Assigned task: Go through the records and tally the lines that include the word "documentclass". The answer is that total alone.

Input for this task:
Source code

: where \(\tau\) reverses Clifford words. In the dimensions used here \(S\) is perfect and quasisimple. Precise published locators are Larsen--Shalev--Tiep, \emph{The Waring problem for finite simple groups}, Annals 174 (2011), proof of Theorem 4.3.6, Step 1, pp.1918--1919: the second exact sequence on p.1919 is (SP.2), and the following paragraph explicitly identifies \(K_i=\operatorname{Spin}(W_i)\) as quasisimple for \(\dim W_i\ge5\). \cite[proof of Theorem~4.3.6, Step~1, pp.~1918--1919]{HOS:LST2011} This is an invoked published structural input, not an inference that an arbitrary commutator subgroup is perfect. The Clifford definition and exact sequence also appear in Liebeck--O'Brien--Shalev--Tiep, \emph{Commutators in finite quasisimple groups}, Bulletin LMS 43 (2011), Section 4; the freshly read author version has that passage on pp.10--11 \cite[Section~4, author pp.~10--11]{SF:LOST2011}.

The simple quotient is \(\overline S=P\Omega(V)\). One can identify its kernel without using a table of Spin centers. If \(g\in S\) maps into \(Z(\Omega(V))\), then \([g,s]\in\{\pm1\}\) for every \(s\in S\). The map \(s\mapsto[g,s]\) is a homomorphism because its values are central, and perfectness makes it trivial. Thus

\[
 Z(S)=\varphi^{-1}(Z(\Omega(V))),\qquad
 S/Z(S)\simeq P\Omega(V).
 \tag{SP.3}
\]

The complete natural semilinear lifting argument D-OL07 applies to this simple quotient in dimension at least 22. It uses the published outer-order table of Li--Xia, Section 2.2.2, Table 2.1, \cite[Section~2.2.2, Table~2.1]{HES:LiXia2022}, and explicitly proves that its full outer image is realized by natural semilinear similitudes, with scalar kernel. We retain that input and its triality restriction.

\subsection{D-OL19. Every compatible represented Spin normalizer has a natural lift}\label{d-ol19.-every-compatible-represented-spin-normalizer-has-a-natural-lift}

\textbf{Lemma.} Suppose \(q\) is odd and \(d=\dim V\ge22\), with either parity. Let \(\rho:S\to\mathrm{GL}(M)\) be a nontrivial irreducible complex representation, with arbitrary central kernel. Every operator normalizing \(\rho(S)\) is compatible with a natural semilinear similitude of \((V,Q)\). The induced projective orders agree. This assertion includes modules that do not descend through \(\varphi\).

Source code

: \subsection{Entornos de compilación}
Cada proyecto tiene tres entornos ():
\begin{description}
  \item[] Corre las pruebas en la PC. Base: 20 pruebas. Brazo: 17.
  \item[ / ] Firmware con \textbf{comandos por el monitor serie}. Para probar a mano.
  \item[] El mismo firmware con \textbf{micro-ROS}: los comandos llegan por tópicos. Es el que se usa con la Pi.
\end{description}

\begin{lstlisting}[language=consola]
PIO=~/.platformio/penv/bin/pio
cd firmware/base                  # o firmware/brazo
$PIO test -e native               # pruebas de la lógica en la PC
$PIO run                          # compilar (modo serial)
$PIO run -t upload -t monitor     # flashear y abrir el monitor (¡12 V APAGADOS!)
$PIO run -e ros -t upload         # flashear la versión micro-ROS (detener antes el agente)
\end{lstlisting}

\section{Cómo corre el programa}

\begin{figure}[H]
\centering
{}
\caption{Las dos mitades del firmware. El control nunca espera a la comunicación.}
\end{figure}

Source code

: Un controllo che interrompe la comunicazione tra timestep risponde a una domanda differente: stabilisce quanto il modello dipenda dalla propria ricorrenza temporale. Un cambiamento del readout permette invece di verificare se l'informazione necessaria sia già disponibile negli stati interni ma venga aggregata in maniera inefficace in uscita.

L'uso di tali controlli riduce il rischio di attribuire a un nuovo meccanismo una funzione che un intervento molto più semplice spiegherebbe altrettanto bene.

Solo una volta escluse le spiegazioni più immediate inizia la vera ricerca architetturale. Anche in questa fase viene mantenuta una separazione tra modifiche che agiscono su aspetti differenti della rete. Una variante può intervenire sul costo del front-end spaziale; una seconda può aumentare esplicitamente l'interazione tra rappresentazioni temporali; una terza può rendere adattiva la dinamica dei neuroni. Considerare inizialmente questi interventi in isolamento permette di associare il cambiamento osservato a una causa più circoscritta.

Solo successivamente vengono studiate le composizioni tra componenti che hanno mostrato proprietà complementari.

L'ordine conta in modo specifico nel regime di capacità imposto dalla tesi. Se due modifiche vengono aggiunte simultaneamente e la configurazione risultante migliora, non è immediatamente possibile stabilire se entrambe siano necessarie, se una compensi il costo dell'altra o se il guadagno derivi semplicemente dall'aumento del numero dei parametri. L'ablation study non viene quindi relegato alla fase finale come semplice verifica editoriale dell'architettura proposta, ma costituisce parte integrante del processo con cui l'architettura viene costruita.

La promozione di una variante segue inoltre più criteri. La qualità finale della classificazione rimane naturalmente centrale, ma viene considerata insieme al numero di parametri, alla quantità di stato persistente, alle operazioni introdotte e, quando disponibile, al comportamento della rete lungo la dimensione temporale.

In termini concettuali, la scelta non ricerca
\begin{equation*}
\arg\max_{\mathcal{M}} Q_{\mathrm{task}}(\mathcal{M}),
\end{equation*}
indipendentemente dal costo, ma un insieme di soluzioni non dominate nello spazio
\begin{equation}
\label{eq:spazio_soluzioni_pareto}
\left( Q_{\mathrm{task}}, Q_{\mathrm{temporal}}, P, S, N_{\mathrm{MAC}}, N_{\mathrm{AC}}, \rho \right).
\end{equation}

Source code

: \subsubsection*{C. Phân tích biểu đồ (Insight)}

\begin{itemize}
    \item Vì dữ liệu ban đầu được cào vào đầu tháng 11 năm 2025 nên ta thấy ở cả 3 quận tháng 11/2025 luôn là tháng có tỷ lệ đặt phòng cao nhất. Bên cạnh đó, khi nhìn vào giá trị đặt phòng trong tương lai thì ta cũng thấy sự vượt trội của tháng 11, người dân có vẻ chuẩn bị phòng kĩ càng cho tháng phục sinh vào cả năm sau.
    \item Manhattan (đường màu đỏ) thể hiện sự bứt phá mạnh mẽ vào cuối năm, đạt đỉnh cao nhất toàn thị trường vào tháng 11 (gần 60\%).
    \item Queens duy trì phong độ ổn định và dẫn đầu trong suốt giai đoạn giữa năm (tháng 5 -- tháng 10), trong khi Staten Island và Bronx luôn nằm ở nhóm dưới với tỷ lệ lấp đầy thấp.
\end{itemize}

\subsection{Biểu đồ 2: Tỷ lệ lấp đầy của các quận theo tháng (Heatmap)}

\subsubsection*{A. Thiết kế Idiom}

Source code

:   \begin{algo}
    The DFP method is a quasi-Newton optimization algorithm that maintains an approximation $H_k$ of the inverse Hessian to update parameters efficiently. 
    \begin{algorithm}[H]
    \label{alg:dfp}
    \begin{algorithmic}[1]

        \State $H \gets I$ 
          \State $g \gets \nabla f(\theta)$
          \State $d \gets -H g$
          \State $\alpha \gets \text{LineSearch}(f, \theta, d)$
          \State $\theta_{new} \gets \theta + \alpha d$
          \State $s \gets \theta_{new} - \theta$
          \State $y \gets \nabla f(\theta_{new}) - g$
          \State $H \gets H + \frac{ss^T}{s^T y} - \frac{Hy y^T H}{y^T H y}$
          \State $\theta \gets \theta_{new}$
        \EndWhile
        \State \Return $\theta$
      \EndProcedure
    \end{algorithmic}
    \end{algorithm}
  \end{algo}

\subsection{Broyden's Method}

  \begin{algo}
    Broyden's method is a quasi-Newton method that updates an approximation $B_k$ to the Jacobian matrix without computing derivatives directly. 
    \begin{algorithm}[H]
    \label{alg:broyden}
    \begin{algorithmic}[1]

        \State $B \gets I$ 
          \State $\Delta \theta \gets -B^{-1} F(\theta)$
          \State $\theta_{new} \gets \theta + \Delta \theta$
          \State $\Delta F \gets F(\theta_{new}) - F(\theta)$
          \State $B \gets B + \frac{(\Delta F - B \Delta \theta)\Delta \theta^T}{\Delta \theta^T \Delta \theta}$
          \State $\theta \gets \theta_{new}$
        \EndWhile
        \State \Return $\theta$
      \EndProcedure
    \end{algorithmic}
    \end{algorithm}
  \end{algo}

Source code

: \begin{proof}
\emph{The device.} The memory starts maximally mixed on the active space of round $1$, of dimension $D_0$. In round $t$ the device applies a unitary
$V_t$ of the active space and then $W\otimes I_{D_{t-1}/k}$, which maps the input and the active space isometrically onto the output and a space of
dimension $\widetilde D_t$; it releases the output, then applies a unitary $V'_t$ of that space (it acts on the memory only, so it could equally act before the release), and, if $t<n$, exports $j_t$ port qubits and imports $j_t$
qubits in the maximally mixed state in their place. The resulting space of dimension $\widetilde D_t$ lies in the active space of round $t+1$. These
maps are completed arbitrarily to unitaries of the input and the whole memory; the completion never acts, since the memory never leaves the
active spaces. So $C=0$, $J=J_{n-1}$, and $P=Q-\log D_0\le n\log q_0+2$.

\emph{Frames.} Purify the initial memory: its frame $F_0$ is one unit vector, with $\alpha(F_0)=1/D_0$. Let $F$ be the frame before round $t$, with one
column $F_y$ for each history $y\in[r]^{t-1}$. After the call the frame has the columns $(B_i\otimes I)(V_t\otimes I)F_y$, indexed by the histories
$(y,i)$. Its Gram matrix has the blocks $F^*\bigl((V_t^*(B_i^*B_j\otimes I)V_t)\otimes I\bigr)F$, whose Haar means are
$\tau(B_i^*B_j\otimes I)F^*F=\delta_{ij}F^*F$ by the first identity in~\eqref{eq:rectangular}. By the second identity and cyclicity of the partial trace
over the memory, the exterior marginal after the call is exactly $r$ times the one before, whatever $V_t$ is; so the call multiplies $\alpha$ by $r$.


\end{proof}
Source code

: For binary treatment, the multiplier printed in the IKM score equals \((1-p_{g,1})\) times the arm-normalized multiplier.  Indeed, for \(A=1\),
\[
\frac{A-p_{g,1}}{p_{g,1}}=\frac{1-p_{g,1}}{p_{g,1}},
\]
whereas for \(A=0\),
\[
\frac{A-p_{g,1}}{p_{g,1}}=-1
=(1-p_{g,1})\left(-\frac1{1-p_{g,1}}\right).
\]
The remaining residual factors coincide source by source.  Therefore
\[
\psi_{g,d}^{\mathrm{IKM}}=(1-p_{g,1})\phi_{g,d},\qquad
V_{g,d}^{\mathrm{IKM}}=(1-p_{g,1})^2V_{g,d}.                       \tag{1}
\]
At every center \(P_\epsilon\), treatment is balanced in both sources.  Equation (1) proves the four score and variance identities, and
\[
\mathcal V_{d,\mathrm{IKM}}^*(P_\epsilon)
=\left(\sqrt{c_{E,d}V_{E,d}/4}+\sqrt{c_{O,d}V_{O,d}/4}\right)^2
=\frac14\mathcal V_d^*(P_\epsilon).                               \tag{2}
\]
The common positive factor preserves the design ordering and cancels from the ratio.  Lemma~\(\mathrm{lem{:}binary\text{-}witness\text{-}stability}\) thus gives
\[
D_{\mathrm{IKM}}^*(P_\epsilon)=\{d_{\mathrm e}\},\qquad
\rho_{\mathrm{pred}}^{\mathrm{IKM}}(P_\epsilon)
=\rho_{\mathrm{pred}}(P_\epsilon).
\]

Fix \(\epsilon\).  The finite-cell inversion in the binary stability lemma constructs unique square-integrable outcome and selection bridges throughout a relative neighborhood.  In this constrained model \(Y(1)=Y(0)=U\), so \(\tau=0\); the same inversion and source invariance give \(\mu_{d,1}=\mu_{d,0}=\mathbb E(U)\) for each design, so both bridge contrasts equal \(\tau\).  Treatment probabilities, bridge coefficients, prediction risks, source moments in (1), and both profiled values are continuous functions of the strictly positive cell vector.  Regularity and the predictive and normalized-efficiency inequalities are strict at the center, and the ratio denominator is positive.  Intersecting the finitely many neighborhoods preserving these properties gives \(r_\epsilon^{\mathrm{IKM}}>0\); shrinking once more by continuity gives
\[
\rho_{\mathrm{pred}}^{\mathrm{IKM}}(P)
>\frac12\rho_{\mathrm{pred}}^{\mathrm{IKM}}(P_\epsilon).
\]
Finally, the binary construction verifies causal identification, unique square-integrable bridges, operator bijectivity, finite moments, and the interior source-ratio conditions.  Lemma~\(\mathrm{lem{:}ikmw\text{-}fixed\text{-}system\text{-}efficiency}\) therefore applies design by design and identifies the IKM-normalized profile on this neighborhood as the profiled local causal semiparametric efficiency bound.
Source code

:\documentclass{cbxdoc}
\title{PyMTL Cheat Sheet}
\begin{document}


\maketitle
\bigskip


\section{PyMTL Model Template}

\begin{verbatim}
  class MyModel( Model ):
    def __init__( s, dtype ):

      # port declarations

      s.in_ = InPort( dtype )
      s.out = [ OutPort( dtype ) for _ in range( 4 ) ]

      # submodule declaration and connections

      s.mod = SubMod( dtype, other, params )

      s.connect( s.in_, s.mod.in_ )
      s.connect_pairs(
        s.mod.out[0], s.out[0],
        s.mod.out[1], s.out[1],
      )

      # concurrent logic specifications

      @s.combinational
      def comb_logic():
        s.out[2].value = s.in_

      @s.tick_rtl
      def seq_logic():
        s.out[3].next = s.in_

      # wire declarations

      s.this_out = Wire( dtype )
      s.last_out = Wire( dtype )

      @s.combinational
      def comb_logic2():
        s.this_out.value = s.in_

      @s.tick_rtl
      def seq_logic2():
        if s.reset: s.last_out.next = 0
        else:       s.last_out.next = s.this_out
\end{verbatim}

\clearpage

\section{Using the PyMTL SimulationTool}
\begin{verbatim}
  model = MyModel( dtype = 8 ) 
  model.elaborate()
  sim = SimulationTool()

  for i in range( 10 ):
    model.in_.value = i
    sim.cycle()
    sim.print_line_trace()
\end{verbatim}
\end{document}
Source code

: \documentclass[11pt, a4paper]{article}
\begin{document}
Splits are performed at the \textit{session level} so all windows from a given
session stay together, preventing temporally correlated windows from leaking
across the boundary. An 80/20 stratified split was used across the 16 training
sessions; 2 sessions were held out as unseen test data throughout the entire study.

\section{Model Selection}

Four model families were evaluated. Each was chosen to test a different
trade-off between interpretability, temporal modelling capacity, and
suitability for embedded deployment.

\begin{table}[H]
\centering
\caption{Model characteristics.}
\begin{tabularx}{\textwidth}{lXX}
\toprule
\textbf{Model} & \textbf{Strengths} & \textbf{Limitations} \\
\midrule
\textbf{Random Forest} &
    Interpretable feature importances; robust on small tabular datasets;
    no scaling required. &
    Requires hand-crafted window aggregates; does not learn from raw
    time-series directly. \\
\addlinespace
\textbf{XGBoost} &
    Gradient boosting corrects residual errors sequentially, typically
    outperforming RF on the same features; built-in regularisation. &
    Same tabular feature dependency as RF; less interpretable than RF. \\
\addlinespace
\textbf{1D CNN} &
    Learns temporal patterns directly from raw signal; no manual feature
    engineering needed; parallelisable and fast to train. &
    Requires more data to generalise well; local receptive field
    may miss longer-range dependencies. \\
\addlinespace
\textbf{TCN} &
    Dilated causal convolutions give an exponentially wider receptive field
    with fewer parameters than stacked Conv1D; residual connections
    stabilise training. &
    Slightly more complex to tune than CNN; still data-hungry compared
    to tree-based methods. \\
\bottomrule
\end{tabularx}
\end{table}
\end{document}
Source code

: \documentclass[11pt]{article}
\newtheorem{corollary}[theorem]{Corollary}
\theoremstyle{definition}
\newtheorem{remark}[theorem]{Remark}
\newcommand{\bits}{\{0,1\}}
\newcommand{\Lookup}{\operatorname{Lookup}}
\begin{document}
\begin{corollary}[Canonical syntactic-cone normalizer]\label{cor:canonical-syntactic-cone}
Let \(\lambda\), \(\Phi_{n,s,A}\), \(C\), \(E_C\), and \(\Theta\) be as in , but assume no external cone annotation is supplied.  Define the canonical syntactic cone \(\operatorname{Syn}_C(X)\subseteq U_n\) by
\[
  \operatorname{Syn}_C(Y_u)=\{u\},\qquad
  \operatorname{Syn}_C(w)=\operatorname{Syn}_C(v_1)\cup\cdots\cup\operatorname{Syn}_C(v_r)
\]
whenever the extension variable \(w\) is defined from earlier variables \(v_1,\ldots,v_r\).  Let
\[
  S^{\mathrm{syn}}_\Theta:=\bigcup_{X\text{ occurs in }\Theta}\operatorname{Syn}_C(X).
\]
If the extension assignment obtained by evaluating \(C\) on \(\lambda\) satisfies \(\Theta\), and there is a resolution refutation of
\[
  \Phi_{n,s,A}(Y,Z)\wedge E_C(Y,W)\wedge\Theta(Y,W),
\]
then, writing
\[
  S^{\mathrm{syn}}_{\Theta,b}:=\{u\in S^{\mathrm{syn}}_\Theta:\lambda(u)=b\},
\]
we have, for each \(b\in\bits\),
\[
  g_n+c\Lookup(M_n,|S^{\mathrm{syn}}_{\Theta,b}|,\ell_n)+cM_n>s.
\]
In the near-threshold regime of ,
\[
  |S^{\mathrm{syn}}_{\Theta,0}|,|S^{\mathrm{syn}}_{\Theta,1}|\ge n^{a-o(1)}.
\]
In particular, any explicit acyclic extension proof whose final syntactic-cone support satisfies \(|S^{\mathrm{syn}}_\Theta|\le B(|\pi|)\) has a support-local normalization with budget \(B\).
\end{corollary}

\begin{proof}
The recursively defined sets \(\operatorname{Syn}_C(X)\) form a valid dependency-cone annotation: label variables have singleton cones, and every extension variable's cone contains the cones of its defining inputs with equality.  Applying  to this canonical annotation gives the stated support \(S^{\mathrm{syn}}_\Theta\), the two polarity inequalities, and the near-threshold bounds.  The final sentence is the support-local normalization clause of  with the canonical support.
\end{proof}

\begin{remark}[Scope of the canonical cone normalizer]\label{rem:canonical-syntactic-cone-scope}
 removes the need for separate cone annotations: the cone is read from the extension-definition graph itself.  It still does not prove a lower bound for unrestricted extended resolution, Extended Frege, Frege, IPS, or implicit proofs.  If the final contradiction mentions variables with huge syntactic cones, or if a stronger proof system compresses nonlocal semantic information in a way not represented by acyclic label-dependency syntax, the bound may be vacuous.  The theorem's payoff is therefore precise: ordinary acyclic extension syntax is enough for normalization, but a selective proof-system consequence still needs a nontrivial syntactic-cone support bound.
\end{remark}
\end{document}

Exercise answer: 3